Task objective: Which lines below fall between the one containing "- Для реальных" and the one containing "code will no"? Repeat them exactly, counting both of those lines, and add nothing else.

Data for analysis:
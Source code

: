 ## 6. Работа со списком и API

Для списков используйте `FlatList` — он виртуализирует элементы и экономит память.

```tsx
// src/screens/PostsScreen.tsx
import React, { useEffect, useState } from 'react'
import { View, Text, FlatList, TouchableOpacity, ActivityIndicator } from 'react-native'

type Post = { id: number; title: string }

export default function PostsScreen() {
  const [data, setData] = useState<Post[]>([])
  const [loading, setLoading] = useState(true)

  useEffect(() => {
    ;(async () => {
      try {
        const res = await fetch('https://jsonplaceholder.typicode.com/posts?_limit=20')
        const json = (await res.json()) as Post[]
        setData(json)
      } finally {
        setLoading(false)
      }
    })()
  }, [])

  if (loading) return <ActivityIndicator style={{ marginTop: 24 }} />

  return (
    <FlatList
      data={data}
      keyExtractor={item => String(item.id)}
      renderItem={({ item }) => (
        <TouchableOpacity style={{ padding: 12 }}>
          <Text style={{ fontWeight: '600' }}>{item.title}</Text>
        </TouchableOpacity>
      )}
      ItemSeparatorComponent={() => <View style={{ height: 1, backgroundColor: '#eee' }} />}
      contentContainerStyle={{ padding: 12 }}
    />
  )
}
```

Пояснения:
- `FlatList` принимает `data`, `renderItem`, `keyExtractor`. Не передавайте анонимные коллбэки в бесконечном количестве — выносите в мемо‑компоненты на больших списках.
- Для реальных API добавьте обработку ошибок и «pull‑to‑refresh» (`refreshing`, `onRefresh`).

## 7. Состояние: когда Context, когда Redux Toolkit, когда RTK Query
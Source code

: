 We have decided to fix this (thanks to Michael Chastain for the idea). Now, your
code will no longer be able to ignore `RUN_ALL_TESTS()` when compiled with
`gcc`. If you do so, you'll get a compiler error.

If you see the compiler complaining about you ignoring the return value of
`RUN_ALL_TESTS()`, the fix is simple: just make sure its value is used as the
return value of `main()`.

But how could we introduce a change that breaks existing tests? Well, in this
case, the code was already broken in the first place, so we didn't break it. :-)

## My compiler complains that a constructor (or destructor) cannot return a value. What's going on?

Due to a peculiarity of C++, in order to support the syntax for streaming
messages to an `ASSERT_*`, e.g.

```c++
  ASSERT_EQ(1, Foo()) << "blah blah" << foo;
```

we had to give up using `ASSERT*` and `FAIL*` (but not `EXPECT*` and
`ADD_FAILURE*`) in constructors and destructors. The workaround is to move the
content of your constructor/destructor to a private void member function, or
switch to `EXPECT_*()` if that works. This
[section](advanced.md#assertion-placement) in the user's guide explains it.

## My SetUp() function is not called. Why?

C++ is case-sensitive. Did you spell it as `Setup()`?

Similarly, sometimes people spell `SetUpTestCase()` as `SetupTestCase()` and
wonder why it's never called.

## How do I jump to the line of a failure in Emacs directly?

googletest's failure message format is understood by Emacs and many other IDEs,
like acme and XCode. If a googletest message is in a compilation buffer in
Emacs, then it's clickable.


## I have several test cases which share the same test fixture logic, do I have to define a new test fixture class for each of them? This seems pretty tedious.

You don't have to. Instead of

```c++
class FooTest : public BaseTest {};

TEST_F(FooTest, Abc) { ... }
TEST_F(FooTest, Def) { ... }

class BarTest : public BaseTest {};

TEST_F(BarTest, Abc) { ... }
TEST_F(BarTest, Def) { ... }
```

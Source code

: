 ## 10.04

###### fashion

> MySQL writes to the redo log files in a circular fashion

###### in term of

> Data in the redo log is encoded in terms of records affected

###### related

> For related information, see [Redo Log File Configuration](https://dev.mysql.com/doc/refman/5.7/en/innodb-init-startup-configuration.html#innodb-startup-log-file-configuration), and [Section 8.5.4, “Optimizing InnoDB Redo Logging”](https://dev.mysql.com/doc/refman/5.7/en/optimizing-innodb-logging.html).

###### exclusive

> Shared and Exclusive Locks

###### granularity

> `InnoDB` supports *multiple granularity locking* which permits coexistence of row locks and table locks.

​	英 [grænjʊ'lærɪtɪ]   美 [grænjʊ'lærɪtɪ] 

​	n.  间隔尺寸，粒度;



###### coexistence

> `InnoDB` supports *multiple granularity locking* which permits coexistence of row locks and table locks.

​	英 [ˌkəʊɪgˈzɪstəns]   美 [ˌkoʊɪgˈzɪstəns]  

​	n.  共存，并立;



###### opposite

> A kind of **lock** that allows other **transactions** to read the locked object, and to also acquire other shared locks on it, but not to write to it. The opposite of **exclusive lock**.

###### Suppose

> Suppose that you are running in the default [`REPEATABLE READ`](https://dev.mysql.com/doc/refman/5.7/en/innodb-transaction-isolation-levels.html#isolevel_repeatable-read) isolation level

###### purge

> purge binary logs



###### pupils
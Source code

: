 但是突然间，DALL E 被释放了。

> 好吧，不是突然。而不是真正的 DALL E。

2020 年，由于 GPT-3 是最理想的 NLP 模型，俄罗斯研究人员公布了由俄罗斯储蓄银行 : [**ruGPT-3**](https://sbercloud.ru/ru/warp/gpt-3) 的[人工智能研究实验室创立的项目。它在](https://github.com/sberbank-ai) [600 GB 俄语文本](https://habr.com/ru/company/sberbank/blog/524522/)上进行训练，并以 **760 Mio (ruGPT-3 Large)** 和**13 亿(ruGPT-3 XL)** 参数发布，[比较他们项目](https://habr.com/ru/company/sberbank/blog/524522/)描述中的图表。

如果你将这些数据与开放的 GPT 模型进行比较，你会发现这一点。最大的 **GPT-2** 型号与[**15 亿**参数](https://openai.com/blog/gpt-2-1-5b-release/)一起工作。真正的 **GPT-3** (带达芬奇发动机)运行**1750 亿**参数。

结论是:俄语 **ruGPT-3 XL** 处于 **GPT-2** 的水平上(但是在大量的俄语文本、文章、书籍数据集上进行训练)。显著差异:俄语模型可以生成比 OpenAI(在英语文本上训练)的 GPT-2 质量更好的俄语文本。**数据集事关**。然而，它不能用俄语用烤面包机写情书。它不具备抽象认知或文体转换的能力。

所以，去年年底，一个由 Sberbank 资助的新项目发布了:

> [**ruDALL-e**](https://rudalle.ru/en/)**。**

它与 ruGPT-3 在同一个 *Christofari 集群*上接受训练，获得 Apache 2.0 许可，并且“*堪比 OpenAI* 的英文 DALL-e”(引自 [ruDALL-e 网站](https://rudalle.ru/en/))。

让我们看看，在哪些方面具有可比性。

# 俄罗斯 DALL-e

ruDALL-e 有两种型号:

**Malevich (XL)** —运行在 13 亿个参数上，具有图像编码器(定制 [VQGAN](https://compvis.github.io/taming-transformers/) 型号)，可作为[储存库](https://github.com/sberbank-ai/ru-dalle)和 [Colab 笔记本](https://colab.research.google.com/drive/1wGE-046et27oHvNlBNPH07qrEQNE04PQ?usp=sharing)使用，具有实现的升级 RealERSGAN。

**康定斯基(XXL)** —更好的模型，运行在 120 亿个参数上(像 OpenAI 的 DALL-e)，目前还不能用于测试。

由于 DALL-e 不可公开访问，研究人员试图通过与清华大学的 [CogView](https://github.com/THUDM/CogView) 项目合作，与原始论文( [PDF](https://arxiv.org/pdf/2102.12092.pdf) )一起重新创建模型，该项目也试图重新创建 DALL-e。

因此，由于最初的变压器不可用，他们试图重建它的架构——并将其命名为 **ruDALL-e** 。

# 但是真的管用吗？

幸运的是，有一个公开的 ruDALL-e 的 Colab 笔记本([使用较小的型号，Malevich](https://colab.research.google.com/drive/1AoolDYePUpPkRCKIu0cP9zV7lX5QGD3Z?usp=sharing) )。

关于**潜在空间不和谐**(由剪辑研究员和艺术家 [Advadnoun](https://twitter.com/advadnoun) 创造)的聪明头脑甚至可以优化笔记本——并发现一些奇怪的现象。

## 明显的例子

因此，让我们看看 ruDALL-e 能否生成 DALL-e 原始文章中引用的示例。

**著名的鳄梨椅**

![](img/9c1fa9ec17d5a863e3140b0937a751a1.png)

Your solution:
- Для реальных API добавьте обработку ошибок и «pull‑to‑refresh» (`refreshing`, `onRefresh`).

## 7. Состояние: когда Context, когда Redux Toolkit, когда RTK Query
Source code

: We have decided to fix this (thanks to Michael Chastain for the idea). Now, your
code will no longer be able to ignore `RUN_ALL_TESTS()` when compiled with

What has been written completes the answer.